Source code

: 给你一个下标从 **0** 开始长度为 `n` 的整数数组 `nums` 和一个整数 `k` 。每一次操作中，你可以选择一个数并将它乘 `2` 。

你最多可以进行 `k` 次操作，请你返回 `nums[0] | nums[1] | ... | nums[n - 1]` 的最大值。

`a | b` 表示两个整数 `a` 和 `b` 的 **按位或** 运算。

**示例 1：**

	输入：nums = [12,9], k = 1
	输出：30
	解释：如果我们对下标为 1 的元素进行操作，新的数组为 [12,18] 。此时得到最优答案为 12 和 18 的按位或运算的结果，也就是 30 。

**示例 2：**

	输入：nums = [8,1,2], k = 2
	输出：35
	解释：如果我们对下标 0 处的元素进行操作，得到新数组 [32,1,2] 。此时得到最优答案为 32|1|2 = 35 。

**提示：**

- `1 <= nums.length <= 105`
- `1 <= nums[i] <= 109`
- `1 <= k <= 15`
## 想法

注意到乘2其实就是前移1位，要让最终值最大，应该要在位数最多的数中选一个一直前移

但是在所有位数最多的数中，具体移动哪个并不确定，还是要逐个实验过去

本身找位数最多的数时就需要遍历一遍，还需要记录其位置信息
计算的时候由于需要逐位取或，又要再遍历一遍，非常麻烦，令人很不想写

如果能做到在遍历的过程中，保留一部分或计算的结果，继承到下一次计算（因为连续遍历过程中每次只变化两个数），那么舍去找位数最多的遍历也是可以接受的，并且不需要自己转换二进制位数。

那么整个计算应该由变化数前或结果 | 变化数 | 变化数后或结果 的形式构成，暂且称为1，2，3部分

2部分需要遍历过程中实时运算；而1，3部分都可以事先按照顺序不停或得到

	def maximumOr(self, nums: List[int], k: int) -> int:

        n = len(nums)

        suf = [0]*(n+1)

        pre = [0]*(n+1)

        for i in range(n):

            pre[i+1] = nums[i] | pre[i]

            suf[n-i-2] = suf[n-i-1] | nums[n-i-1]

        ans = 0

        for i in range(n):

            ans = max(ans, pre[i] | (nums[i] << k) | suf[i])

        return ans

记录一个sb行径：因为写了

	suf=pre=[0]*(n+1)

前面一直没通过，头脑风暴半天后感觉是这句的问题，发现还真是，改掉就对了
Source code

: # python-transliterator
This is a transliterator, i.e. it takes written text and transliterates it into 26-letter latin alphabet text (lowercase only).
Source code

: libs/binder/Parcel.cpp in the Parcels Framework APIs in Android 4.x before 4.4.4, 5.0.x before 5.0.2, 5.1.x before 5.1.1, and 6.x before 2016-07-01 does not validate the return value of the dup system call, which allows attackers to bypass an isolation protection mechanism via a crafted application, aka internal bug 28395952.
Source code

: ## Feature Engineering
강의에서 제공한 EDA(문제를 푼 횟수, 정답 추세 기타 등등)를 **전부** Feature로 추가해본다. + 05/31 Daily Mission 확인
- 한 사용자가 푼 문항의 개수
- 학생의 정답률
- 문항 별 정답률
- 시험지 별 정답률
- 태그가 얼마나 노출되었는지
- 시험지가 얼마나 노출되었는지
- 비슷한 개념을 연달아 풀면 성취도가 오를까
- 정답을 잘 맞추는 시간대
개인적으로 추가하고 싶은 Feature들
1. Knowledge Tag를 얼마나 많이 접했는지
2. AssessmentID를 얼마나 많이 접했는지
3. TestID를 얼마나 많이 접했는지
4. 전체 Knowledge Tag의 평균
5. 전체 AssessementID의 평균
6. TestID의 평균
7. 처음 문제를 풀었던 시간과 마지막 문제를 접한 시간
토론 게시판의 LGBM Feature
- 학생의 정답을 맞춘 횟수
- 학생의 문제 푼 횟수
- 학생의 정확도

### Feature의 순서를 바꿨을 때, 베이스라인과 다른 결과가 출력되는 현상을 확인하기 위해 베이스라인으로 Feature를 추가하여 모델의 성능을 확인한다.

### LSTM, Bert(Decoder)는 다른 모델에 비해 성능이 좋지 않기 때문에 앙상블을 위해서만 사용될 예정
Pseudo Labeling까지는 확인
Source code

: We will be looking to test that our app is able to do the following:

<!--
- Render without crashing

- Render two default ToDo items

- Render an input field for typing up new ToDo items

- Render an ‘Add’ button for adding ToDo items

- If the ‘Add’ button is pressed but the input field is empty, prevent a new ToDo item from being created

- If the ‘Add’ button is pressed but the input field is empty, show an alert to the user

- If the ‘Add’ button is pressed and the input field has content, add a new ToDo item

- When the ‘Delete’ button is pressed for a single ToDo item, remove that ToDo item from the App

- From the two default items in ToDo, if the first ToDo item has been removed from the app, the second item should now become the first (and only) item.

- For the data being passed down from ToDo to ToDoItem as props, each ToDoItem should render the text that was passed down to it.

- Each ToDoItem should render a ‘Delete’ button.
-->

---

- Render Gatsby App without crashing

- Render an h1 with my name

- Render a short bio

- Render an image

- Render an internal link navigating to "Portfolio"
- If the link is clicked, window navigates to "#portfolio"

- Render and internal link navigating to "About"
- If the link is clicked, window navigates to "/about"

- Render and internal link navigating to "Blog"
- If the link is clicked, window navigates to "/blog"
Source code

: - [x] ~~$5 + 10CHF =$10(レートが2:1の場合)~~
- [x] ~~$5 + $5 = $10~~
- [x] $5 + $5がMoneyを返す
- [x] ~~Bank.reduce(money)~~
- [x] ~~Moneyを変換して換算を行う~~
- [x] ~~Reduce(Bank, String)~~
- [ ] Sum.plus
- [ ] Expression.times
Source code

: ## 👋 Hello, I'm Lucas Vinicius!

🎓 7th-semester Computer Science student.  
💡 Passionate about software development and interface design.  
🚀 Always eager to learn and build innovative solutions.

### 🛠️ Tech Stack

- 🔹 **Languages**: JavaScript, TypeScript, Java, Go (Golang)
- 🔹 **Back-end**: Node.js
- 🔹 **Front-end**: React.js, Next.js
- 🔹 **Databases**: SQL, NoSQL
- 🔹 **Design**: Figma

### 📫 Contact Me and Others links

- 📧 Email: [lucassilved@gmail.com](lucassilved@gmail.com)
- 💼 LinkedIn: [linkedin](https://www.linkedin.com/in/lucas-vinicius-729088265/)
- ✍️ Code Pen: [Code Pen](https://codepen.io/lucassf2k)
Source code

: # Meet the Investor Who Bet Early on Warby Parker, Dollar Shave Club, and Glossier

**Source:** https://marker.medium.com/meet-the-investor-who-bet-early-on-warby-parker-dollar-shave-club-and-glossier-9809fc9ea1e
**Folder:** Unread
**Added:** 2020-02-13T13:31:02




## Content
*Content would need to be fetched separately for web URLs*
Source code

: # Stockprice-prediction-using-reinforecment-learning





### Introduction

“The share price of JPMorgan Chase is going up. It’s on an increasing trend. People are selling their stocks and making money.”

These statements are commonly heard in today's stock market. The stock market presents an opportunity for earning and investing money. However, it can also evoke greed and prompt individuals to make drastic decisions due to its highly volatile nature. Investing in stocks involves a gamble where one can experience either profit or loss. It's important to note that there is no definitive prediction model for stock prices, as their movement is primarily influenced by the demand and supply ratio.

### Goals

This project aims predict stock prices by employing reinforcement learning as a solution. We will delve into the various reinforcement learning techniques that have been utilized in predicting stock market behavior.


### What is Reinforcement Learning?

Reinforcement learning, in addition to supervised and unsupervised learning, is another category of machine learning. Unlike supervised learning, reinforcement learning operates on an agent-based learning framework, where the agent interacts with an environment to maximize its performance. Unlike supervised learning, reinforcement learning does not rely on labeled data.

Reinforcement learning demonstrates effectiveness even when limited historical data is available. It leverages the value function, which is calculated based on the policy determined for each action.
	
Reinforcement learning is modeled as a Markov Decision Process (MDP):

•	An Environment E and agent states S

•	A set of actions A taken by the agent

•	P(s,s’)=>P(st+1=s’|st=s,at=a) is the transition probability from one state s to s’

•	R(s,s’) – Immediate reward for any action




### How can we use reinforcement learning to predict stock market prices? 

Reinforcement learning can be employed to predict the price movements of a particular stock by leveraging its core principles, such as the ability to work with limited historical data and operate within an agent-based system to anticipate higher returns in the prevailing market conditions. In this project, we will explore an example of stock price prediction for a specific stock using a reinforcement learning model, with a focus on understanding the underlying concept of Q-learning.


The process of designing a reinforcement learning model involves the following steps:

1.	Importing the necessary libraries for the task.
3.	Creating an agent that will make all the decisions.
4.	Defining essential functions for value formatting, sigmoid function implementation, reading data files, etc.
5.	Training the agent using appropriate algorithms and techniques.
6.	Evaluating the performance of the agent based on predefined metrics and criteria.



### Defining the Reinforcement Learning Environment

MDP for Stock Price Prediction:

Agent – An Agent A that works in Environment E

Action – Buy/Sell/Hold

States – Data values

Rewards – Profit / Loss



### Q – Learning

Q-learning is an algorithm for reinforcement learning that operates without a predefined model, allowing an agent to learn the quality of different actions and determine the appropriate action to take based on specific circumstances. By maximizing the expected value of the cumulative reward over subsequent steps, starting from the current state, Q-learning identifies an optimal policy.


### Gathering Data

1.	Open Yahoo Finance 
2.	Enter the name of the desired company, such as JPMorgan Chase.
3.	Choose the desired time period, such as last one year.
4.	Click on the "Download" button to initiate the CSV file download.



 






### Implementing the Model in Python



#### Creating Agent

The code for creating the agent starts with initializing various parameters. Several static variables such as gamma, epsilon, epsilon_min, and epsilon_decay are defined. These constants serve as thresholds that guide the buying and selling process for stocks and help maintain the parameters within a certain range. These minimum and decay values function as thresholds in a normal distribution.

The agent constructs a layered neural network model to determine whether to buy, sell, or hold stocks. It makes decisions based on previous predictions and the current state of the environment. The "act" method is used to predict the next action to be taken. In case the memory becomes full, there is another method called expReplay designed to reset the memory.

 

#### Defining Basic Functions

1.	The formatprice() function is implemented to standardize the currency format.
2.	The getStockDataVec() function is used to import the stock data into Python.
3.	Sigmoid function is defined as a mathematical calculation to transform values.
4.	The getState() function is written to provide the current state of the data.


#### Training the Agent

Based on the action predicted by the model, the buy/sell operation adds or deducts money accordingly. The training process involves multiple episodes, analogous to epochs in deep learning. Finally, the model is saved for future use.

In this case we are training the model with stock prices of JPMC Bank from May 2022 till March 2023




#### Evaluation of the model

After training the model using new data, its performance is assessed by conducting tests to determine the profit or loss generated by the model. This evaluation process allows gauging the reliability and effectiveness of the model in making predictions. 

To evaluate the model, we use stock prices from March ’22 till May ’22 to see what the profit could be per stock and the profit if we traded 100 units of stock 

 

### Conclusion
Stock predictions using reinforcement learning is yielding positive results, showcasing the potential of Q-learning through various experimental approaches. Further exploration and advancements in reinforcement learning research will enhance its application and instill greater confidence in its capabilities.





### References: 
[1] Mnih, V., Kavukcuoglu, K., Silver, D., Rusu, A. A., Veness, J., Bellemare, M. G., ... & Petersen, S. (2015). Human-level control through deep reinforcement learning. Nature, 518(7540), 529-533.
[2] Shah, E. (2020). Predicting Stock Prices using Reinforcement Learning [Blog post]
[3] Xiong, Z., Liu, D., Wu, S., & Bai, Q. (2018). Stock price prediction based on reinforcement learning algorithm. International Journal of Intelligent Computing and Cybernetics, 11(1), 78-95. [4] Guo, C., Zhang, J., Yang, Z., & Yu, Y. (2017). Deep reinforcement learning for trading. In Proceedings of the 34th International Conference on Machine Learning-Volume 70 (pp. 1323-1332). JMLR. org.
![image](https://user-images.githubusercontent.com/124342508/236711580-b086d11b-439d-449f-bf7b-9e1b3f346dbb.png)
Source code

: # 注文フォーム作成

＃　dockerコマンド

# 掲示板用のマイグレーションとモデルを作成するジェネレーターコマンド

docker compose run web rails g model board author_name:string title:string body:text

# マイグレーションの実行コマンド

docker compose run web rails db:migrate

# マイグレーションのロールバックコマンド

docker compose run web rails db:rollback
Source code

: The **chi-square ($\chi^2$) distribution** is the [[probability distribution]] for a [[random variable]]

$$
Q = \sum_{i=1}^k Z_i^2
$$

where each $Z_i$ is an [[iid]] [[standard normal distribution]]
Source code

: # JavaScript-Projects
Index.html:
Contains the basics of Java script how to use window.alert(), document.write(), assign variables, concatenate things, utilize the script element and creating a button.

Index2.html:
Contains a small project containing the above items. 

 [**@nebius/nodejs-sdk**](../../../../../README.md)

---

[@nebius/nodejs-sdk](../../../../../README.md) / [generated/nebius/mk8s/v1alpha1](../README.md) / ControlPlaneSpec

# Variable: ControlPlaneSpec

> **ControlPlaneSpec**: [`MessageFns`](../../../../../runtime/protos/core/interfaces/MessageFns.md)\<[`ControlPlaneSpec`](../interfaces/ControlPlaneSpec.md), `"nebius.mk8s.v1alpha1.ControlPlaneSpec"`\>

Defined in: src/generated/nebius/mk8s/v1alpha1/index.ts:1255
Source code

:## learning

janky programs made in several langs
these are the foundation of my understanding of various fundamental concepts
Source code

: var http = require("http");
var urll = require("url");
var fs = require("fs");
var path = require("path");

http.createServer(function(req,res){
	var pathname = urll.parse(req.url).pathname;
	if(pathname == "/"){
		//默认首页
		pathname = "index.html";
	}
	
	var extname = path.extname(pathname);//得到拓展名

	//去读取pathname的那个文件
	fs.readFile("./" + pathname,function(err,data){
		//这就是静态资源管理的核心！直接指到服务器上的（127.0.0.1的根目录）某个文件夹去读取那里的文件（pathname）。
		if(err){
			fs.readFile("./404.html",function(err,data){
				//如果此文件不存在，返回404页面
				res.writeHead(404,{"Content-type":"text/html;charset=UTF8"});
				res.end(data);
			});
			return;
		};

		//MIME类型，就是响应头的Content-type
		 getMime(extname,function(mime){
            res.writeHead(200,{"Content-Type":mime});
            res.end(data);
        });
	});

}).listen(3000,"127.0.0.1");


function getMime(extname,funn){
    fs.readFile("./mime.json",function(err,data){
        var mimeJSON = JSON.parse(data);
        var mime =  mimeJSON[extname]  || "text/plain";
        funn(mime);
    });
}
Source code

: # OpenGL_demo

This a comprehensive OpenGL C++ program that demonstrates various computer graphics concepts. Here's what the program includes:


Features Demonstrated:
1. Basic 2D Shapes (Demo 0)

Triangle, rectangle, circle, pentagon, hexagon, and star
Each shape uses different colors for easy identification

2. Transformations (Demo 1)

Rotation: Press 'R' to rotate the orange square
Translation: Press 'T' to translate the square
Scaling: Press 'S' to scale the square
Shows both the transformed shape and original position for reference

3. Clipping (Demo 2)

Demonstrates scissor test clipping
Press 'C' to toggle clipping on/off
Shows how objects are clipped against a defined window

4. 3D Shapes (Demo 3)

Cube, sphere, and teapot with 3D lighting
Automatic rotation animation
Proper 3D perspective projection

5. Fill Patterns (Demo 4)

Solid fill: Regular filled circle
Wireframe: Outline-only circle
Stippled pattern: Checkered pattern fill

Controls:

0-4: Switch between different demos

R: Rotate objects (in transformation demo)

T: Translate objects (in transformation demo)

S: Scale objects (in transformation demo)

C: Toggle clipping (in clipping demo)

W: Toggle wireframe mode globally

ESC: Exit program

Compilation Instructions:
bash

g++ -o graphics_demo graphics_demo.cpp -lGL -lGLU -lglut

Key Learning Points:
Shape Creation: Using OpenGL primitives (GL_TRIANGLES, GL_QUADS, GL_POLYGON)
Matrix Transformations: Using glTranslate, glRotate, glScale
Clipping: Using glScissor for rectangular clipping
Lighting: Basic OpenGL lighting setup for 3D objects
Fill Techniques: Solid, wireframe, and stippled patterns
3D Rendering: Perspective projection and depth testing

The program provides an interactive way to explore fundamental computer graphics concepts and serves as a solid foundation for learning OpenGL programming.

***

Required work :: Return exactly the leading lines of the listing, stopping after the line in which "4. 전체 Knowledge Tag의 평균" occurs.

Result of the exercise ::
Source code

: 给你一个下标从 **0** 开始长度为 `n` 的整数数组 `nums` 和一个整数 `k` 。每一次操作中，你可以选择一个数并将它乘 `2` 。

你最多可以进行 `k` 次操作，请你返回 `nums[0] | nums[1] | ... | nums[n - 1]` 的最大值。

`a | b` 表示两个整数 `a` 和 `b` 的 **按位或** 运算。

**示例 1：**

	输入：nums = [12,9], k = 1
	输出：30
	解释：如果我们对下标为 1 的元素进行操作，新的数组为 [12,18] 。此时得到最优答案为 12 和 18 的按位或运算的结果，也就是 30 。

**示例 2：**

	输入：nums = [8,1,2], k = 2
	输出：35
	解释：如果我们对下标 0 处的元素进行操作，得到新数组 [32,1,2] 。此时得到最优答案为 32|1|2 = 35 。

**提示：**

- `1 <= nums.length <= 105`
- `1 <= nums[i] <= 109`
- `1 <= k <= 15`
## 想法

注意到乘2其实就是前移1位，要让最终值最大，应该要在位数最多的数中选一个一直前移

但是在所有位数最多的数中，具体移动哪个并不确定，还是要逐个实验过去

本身找位数最多的数时就需要遍历一遍，还需要记录其位置信息
计算的时候由于需要逐位取或，又要再遍历一遍，非常麻烦，令人很不想写

如果能做到在遍历的过程中，保留一部分或计算的结果，继承到下一次计算（因为连续遍历过程中每次只变化两个数），那么舍去找位数最多的遍历也是可以接受的，并且不需要自己转换二进制位数。

那么整个计算应该由变化数前或结果 | 变化数 | 变化数后或结果 的形式构成，暂且称为1，2，3部分

2部分需要遍历过程中实时运算；而1，3部分都可以事先按照顺序不停或得到

	def maximumOr(self, nums: List[int], k: int) -> int:

        n = len(nums)

        suf = [0]*(n+1)

        pre = [0]*(n+1)

        for i in range(n):

            pre[i+1] = nums[i] | pre[i]

            suf[n-i-2] = suf[n-i-1] | nums[n-i-1]

        ans = 0

        for i in range(n):

            ans = max(ans, pre[i] | (nums[i] << k) | suf[i])

        return ans

记录一个sb行径：因为写了

	suf=pre=[0]*(n+1)

前面一直没通过，头脑风暴半天后感觉是这句的问题，发现还真是，改掉就对了
Source code

: # python-transliterator
This is a transliterator, i.e. it takes written text and transliterates it into 26-letter latin alphabet text (lowercase only).
Source code

: libs/binder/Parcel.cpp in the Parcels Framework APIs in Android 4.x before 4.4.4, 5.0.x before 5.0.2, 5.1.x before 5.1.1, and 6.x before 2016-07-01 does not validate the return value of the dup system call, which allows attackers to bypass an isolation protection mechanism via a crafted application, aka internal bug 28395952.
Source code

: ## Feature Engineering
강의에서 제공한 EDA(문제를 푼 횟수, 정답 추세 기타 등등)를 **전부** Feature로 추가해본다. + 05/31 Daily Mission 확인
- 한 사용자가 푼 문항의 개수
- 학생의 정답률
- 문항 별 정답률
- 시험지 별 정답률
- 태그가 얼마나 노출되었는지
- 시험지가 얼마나 노출되었는지
- 비슷한 개념을 연달아 풀면 성취도가 오를까
- 정답을 잘 맞추는 시간대
개인적으로 추가하고 싶은 Feature들
1. Knowledge Tag를 얼마나 많이 접했는지
2. AssessmentID를 얼마나 많이 접했는지
3. TestID를 얼마나 많이 접했는지
4. 전체 Knowledge Tag의 평균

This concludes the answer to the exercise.